5 Things You Should Know on World Down Syndrome Day
1 in 1000 babies in India are born with Down syndrome and yet there is very little awareness around it.
Today is World Down Syndrome Day, an international platform for Down syndrome awareness. According to the Down Syndrome International, today can, “help raise awareness of what Down syndrome is, what it means to have Down syndrome, and how people with Down syndrome play a vital role in our lives and communities.”
I have a friend whose world crashed when she was around 20 weeks pregnant. In some ways, she thought it was ruined.
She gaped for words and stood in uneasy silence when her doctor diagnosed that her unborn baby was suffering from Down syndrome. All the joys she equated with motherhood, the aspirations and dreams, were erased with one report.
Even though she was overwhelmed with emotion, abortion was never on her mind.
Down syndrome is a condition in which an individual is born with an extra copy of the 21st chromosome (each chromosome has two copies but in Down’s there are three -that’s why it is celebrated on 21/03). This additional genetic material slows mental and physical developments. But its something parents can learn to tackle.

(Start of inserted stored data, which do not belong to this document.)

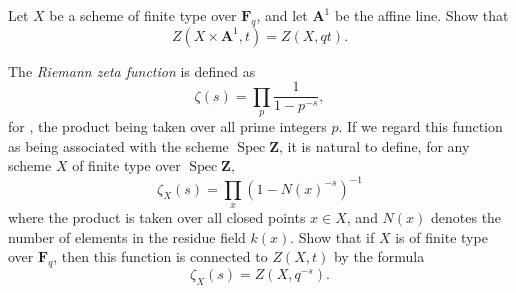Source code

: {{\smallskip
\noindent\hypertarget{ex-C-5.3}{}Let $X$ be a scheme of finite type over $\mathbf F_q$, and let $\mathbf A^1$ be the affine line. Show that
\[
 Z(X\times\mathbf A^1,t)=Z(X,qt).
\]

\noindent\hypertarget{ex-C-5.4}{}The \emph{Riemann zeta function} is defined as
\[
 \zeta(s)=\prod_p\frac{1}{1-p^{-s}},
\]
\noindent for , the product being taken over all prime integers $p$. If we regard this function as being associated with the scheme $\operatorname{Spec}\mathbf Z$, it is natural to define, for any scheme $X$ of finite type over $\operatorname{Spec}\mathbf Z$,
\[
 \zeta_X(s)=\prod_x(1-N(x)^{-s})^{-1}
\]
\noindent where the product is taken over all closed points $x\in X$, and $N(x)$ denotes the number of elements in the residue field $k(x)$. Show that if $X$ is of finite type over $\mathbf F_q$, then this function is connected to $Z(X,t)$ by the formula
\[
 \zeta_X(s)=Z(X,q^{-s}).
\]
\par}
}
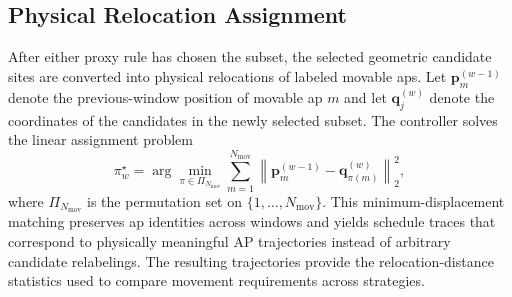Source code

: \subsection{Physical Relocation Assignment}

After either proxy rule has chosen the subset, the selected geometric candidate sites are converted into physical relocations of labeled movable \glspl{ap}. Let $\mathbf{p}_m^{(w-1)}$ denote the previous-window position of movable \gls{ap} $m$ and let $\mathbf{q}_j^{(w)}$ denote the coordinates of the candidates in the newly selected subset. The controller solves the linear assignment problem
\begin{equation}
    \pi_w^\star =
    \arg\min_{\pi \in \Pi_{N_{\mathrm{mov}}}}
    \sum_{m=1}^{N_{\mathrm{mov}}}
    \left\|\mathbf{p}_m^{(w-1)}-\mathbf{q}_{\pi(m)}^{(w)}\right\|_2^2,
\end{equation}
where $\Pi_{N_{\mathrm{mov}}}$ is the permutation set on $\{1,\ldots,N_{\mathrm{mov}}\}$. This minimum-displacement matching preserves \gls{ap} identities across windows and yields schedule traces that correspond to physically meaningful AP trajectories instead of arbitrary candidate relabelings. The resulting trajectories provide the relocation-distance statistics used to compare movement requirements across strategies.

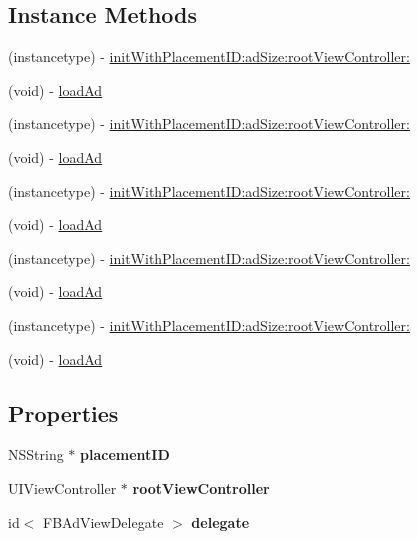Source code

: \subsection*{Instance Methods}
\begin{DoxyCompactItemize}
\item 
(instancetype) -\/ \hyperlink{interfaceFBAdView_a13c5a5c0d93dd525a3c55a01a0d9766e}{init\+With\+Placement\+I\+D\+:ad\+Size\+:root\+View\+Controller\+:}
\item 
(void) -\/ \hyperlink{interfaceFBAdView_acb5962ac98e3645dd53893d98d5b9564}{load\+Ad}
\item 
(instancetype) -\/ \hyperlink{interfaceFBAdView_a13c5a5c0d93dd525a3c55a01a0d9766e}{init\+With\+Placement\+I\+D\+:ad\+Size\+:root\+View\+Controller\+:}
\item 
(void) -\/ \hyperlink{interfaceFBAdView_acb5962ac98e3645dd53893d98d5b9564}{load\+Ad}
\item 
(instancetype) -\/ \hyperlink{interfaceFBAdView_a13c5a5c0d93dd525a3c55a01a0d9766e}{init\+With\+Placement\+I\+D\+:ad\+Size\+:root\+View\+Controller\+:}
\item 
(void) -\/ \hyperlink{interfaceFBAdView_acb5962ac98e3645dd53893d98d5b9564}{load\+Ad}
\item 
(instancetype) -\/ \hyperlink{interfaceFBAdView_a13c5a5c0d93dd525a3c55a01a0d9766e}{init\+With\+Placement\+I\+D\+:ad\+Size\+:root\+View\+Controller\+:}
\item 
(void) -\/ \hyperlink{interfaceFBAdView_acb5962ac98e3645dd53893d98d5b9564}{load\+Ad}
\item 
(instancetype) -\/ \hyperlink{interfaceFBAdView_a13c5a5c0d93dd525a3c55a01a0d9766e}{init\+With\+Placement\+I\+D\+:ad\+Size\+:root\+View\+Controller\+:}
\item 
(void) -\/ \hyperlink{interfaceFBAdView_acb5962ac98e3645dd53893d98d5b9564}{load\+Ad}
\end{DoxyCompactItemize}
\subsection*{Properties}
\begin{DoxyCompactItemize}
\item 
\mbox{\label{interfaceFBAdView_ae620876f21183986739cc13682c31ba1}} 
N\+S\+String $\ast$ {\bfseries placement\+ID}
\item 
\mbox{\label{interfaceFBAdView_a92248564fd7d0ffcf50259cb8f55044d}} 
U\+I\+View\+Controller $\ast$ {\bfseries root\+View\+Controller}
\item 
\mbox{\label{interfaceFBAdView_a928ddc39c743b306b84c3ee978e56d64}} 
id$<$ F\+B\+Ad\+View\+Delegate $>$ {\bfseries delegate}
\end{DoxyCompactItemize}


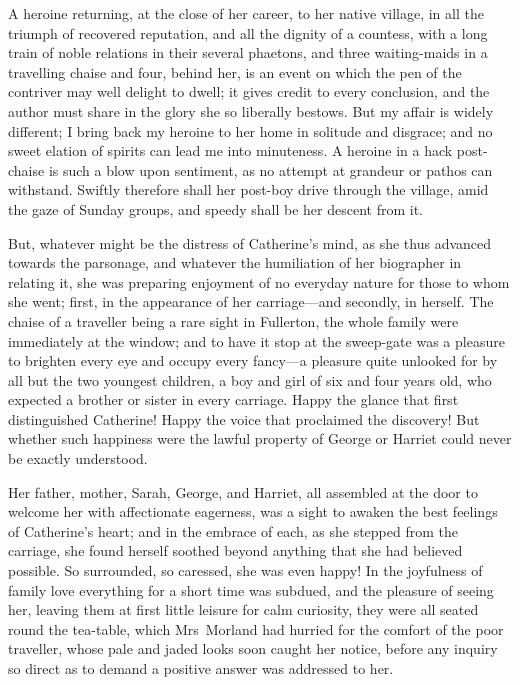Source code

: A heroine returning, at the close of her career, to her native village, in all the triumph of recovered reputation, and all the dignity of a countess, with a long train of noble relations in their several phaetons, and three waiting-maids in a travelling chaise and four, behind her, is an event on which the pen of the contriver may well delight to dwell; it gives credit to every conclusion, and the author must share in the glory she so liberally bestows. But my affair is widely different; I bring back my heroine to her home in solitude and disgrace; and no sweet elation of spirits can lead me into minuteness. A heroine in a hack post-chaise is such a blow upon sentiment, as no attempt at grandeur or pathos can withstand. Swiftly therefore shall her post-boy drive through the village, amid the gaze of Sunday groups, and speedy shall be her descent from it. 

 But, whatever might be the distress of Catherine's mind, as she thus advanced towards the parsonage, and whatever the humiliation of her biographer in relating it, she was preparing enjoyment of no everyday nature for those to whom she went; first, in the appearance of her carriage—and secondly, in herself. The chaise of a traveller being a rare sight in Fullerton, the whole family were immediately at the window; and to have it stop at the sweep-gate was a pleasure to brighten every eye and occupy every fancy—a pleasure quite unlooked for by all but the two youngest children, a boy and girl of six and four years old, who expected a brother or sister in every carriage. Happy the glance that first distinguished Catherine! Happy the voice that proclaimed the discovery! But whether such happiness were the lawful property of George or Harriet could never be exactly understood. 

 Her father, mother, Sarah, George, and Harriet, all assembled at the door to welcome her with affectionate eagerness, was a sight to awaken the best feelings of Catherine's heart; and in the embrace of each, as she stepped from the carriage, she found herself soothed beyond anything that she had believed possible. So surrounded, so caressed, she was even happy! In the joyfulness of family love everything for a short time was subdued, and the pleasure of seeing her, leaving them at first little leisure for calm curiosity, they were all seated round the tea-table, which Mrs~Morland had hurried for the comfort of the poor traveller, whose pale and jaded looks soon caught her notice, before any inquiry so direct as to demand a positive answer was addressed to her. 

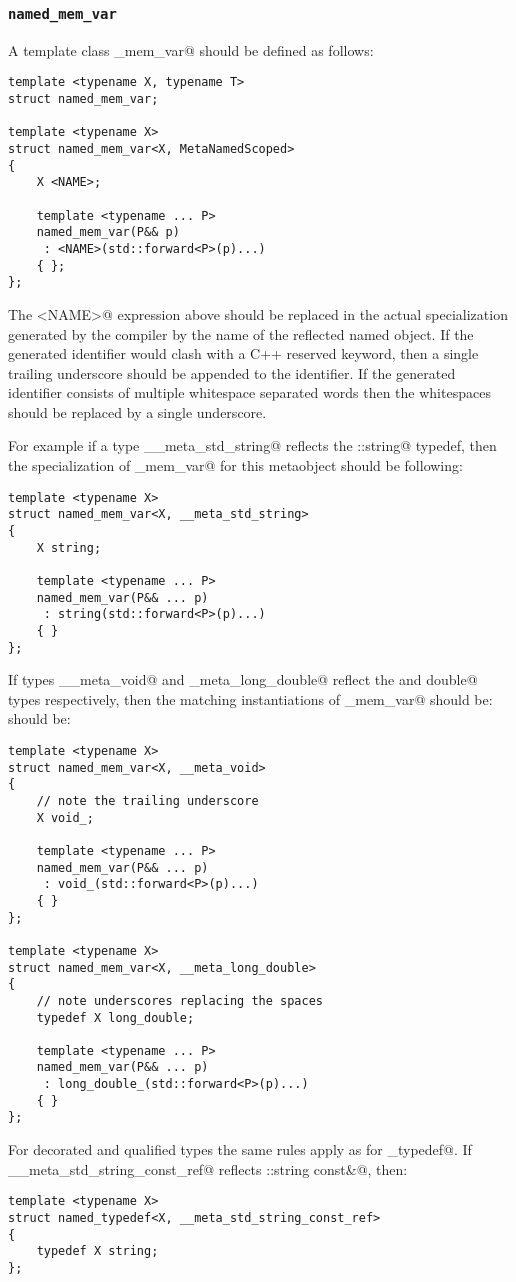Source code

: \subsubsection{\texttt{named\_mem\_var}}

A template class \verb@named_mem_var@ should be defined as follows:

\begin{verbatim}
template <typename X, typename T>
struct named_mem_var;

template <typename X>
struct named_mem_var<X, MetaNamedScoped>
{
	X <NAME>;

	template <typename ... P>
	named_mem_var(P&& p)
	 : <NAME>(std::forward<P>(p)...)
	{ };
};
\end{verbatim}

The \verb@<NAME>@ expression above should be replaced in the actual specialization generated by the compiler
by the name of the reflected named object. If the generated identifier would clash with a C++
reserved keyword, then a single trailing underscore should be appended to the identifier.
If the generated identifier consists of multiple whitespace separated words then the whitespaces
should be replaced by a single underscore.

For example if a type \verb@__meta_std_string@
reflects the \verb@std::string@ typedef, then the specialization of \verb@named_mem_var@
for this metaobject should be following:

\begin{verbatim}
template <typename X>
struct named_mem_var<X, __meta_std_string>
{
	X string;

	template <typename ... P>
	named_mem_var(P&& ... p)
	 : string(std::forward<P>(p)...)
	{ }
};
\end{verbatim}

If types \verb@__meta_void@ and \verb@_meta_long_double@ reflect the \verb@void@ and \verb@long double@
types respectively, then the matching instantiations of \verb@named_mem_var@ should be:
should be:

\begin{verbatim}
template <typename X>
struct named_mem_var<X, __meta_void>
{
	// note the trailing underscore
	X void_;

	template <typename ... P>
	named_mem_var(P&& ... p)
	 : void_(std::forward<P>(p)...)
	{ }
};

template <typename X>
struct named_mem_var<X, __meta_long_double>
{
	// note underscores replacing the spaces
	typedef X long_double;

	template <typename ... P>
	named_mem_var(P&& ... p)
	 : long_double_(std::forward<P>(p)...)
	{ }
};
\end{verbatim}

For decorated and qualified types the same rules apply as for \verb@named_typedef@.
If \verb@__meta_std_string_const_ref@ reflects \verb@std::string const&@, then:

\begin{verbatim}
template <typename X>
struct named_typedef<X, __meta_std_string_const_ref>
{
	typedef X string;
};
\end{verbatim}

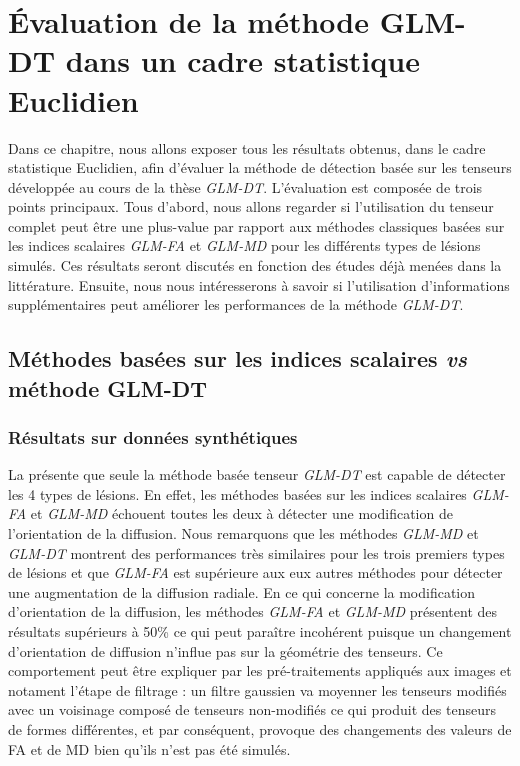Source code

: 
\chapter{Évaluation de la méthode GLM-DT dans un cadre statistique Euclidien}
\label{Chapter8}

Dans ce chapitre, nous allons exposer tous les résultats obtenus, dans le cadre statistique Euclidien,
afin d'évaluer la méthode de détection basée sur les tenseurs développée au cours de la thèse \textit{GLM-DT}.
L'évaluation est composée de trois points principaux.
Tous d'abord, nous allons regarder si l'utilisation du tenseur complet peut être une plus-value 
par rapport aux méthodes classiques basées sur les indices scalaires \textit{GLM-FA} et \textit{GLM-MD}
pour les différents types de lésions simulés.
Ces résultats seront discutés en fonction des études déjà menées dans la littérature.
Ensuite, nous nous intéresserons à savoir si l'utilisation d'informations supplémentaires peut améliorer les performances 
de la méthode \textit{GLM-DT}.\\





\section{Méthodes basées sur les indices scalaires \textit{vs}\\ méthode GLM-DT}

\subsection{Résultats sur données synthétiques}
La  présente que seule la méthode basée tenseur \textit{GLM-DT} est capable de détecter les 4 types de lésions.
En effet, les méthodes basées sur les indices scalaires \textit{GLM-FA} et \textit{GLM-MD} échouent toutes les deux à détecter une modification de l'orientation de la diffusion.
Nous remarquons que les méthodes \textit{GLM-MD} et \textit{GLM-DT} montrent des performances très similaires pour les trois premiers types de lésions 
et que \textit{GLM-FA} est supérieure aux eux autres méthodes pour détecter une augmentation de la diffusion radiale.
En ce qui concerne la modification d'orientation de la diffusion, les méthodes \textit{GLM-FA} et \textit{GLM-MD} présentent des résultats supérieurs à 50\% 
ce qui peut paraître incohérent puisque un changement d'orientation de diffusion n'influe pas sur la géométrie des tenseurs.
Ce comportement peut être expliquer par les pré-traitements appliqués aux images et notament l'étape de filtrage : 
un filtre gaussien va moyenner les tenseurs modifiés avec un voisinage composé de tenseurs non-modifiés ce qui produit des tenseurs de formes différentes, 
et par conséquent, provoque des changements des valeurs de FA et de MD bien qu'ils n'est pas été simulés.

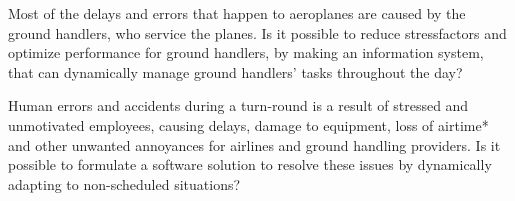 Most of the delays and errors that happen to aeroplanes are caused by the ground handlers,
who service the planes. Is it possible to reduce stressfactors and optimize performance for
ground handlers, by making an information system, that can dynamically manage ground
handlers’ tasks throughout the day?

Human errors and accidents during a turn-round is a result of stressed and unmotivated employees, causing delays, damage to equipment, loss of airtime* and other unwanted annoyances for airlines and ground handling providers. Is it possible to formulate a software solution to resolve these issues by dynamically adapting to non-scheduled situations?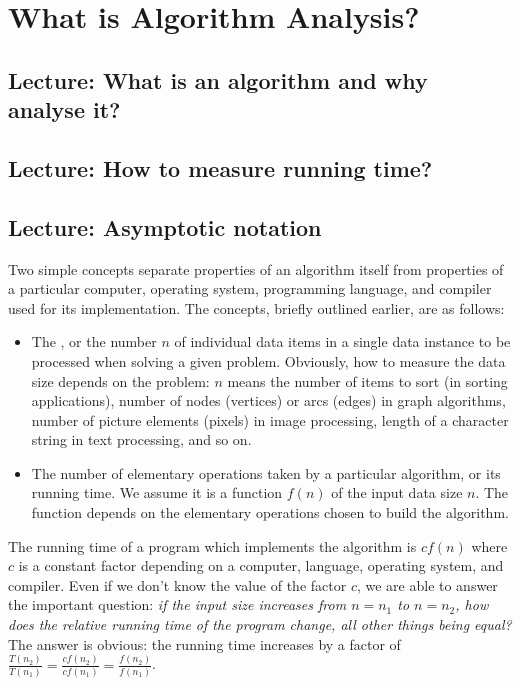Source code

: \part{What is Algorithm Analysis?} \label{ch:alganal}

\chapter{Lecture: What is an algorithm and why analyse it?}

\chapter{Lecture: How to measure running time?}

\chapter{Lecture: Asymptotic notation}

Two simple concepts separate properties of an algorithm itself from
properties of a particular computer, operating system, programming
language, and compiler used for its implementation. The concepts,
briefly outlined earlier, are as follows: 
\begin{itemize}
 \item The , or
the number $n$ of individual data items in a single data instance to be
processed when solving a given problem. Obviously, how to measure the data
size depends on the problem: \(n\) means the number of items to sort (in sorting
applications),
number of nodes (vertices) or arcs (edges) in graph algorithms, number
of picture elements (pixels) in image processing, length of a character
string in text processing, and so on.  
\item The number of elementary operations taken by a particular algorithm, or its
running time. We assume it is a function $f(n)$ of the input data size
$n$. The function depends on the elementary operations chosen to build the
algorithm. 
\end{itemize} 

The running time of a program which implements
the algorithm is $c  f(n)$ where $c$ is a constant factor depending
on a computer, language, operating system, and compiler. Even if we don't know 
the value of the factor \(c\), we are able to answer the important question:
\emph{if the input size increases from $n=n_{1}$ to $n=n_{2}$, how does
the relative running time of the program change, all other things being equal?}
The answer is obvious: the 
running time increases by a factor of 
\( 
\frac{T(n_{2})}{T(n_{1})} = 
\frac{c  f(n_{2})}{c  f(n_{1})} =  
\frac{f(n_{2})}{f(n_{1})}
\). 

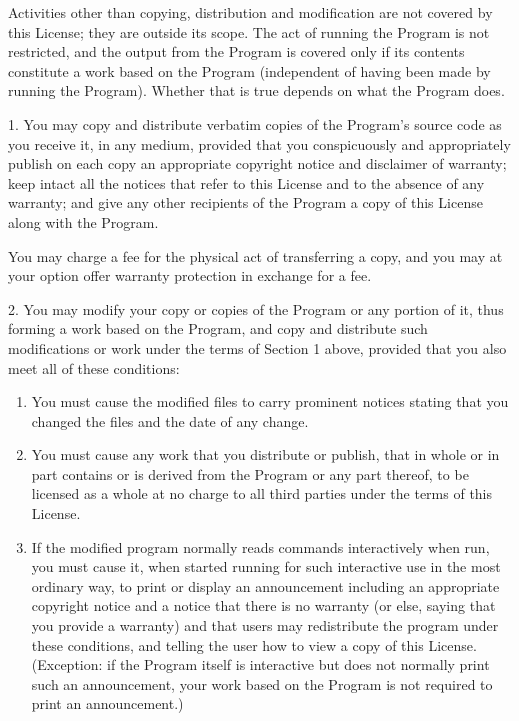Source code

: \documentclass[a4paper, 11pt, twoside]{article}
\begin{document}
Activities other than copying, distribution and modification are not covered by this License; they are outside its scope. The act of running the Program is not restricted, and the output from the Program is covered only if its contents constitute a work based on the Program (independent of having been made by running the Program). Whether that is true depends on what the Program does.

1. You may copy and distribute verbatim copies of the Program's source code as you receive it, in any medium, provided that you conspicuously and appropriately publish on each copy an appropriate copyright notice and disclaimer of warranty; keep intact all the notices that refer to this License and to the absence of any warranty; and give any other recipients of the Program a copy of this License along with the Program.

You may charge a fee for the physical act of transferring a copy, and you may at your option offer warranty protection in exchange for a fee.

2. You may modify your copy or copies of the Program or any portion of it, thus forming a work based on the Program, and copy and distribute such modifications or work under the terms of Section 1 above, provided that you also meet all of these conditions:

\begin{enumerate}[label=\Alph*)]
\item You must cause the modified files to carry prominent notices stating that you changed the files and the date of any change.
\item You must cause any work that you distribute or publish, that in whole or in part contains or is derived from the Program or any part thereof, to be licensed as a whole at no charge to all third parties under the terms of this License.
\item If the modified program normally reads commands interactively when run, you must cause it, when started running for such interactive use in the most ordinary way, to print or display an announcement including an appropriate copyright notice and a notice that there is no warranty (or else, saying that you provide a warranty) and that users may redistribute the program under these conditions, and telling the user how to view a copy of this License. (Exception: if the Program itself is interactive but does not normally print such an announcement, your work based on the Program is not required to print an announcement.)
\end{enumerate}
\end{document}

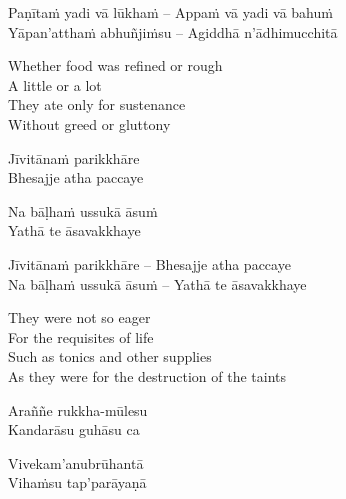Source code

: \else

\begin{verses}
  Paṇītaṁ yadi vā lūkhaṁ – Appaṁ vā yadi vā bahuṁ\\
  Yāpan'atthaṁ abhuñjiṁsu – Agiddhā n'ādhimucchitā
\end{verses}

\fi

\begin{english-verses}
  Whether food was refined or rough\\
  A little or a lot\\
  They ate only for sustenance\\
  Without greed or gluttony
\end{english-verses}

\ifbfive\clearpage\fi

\ifninebythirteen

\begin{pali-hang-verses}
  Jīvitānaṁ parikkhāre\\
  Bhesajje atha paccaye
\end{pali-hang-verses}
\begin{pali-hang-together}
  Na bāḷhaṁ ussukā āsuṁ\\
  Yathā te āsavakkhaye
\end{pali-hang-together}

\else

\begin{verses}
  Jīvitānaṁ parikkhāre – Bhesajje atha paccaye\\
  Na bāḷhaṁ ussukā āsuṁ – Yathā te āsavakkhaye
\end{verses}

\fi

\ifafive\clearpage\fi

\begin{english-verses}
  They were not so eager\\
  For the requisites of life\\
  Such as tonics and other supplies\\
  As they were for the destruction of the taints
\end{english-verses}

\ifninebythirteen

\begin{pali-hang-verses}
  Araññe rukkha-mūlesu\\
  Kandarāsu guhāsu ca
\end{pali-hang-verses}
\begin{pali-hang-together}
  Vivekam'anubrūhantā\\
  Vihaṁsu tap'parāyaṇā
\end{pali-hang-together}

My friend, on the condition of anonymity says, “The first question which was hitting my mind was, why me! But now I can’t thank God enough for Gayatri in my life.”
1 in 1000 babies in India are born with Down syndrome and yet there is very little awareness around it. There are more than four lakh Indians living with this disorder.
On the occasion of World Down Syndrome Day, take a moment and read some FAQs:
1. What Causes Down’s Syndrome?
Down syndrome is caused by an extra set of chromosome number 21. Every cell in the body has 23 pairs of chromosomes, one from each parent, but Down’s occurs when one parent contributes extra genetic material. Older mothers have a higher chance of having a Down baby.
2. Your Child Is Not Alone
Down syndrome is the most common chromosomal genetic abnormality in children across the world. The risk of Down’s in the baby increases exponentially if the woman conceives after the age of 35 years.
Many children with Down syndrome are also born with heart, intestine, ear, or breathing problems.
Almost all good clinics in urban India offer the Down’s screening tests - which is undertaken by 13 or 14 weeks of pregnancy. It is a non-invasive screening test which tells the likelihood that a foetus will turn out to have Down’s syndrome. For those in the high-risk group, the next test conducted by placing a needle into the uterus will be done to diagnose Down’s syndrome.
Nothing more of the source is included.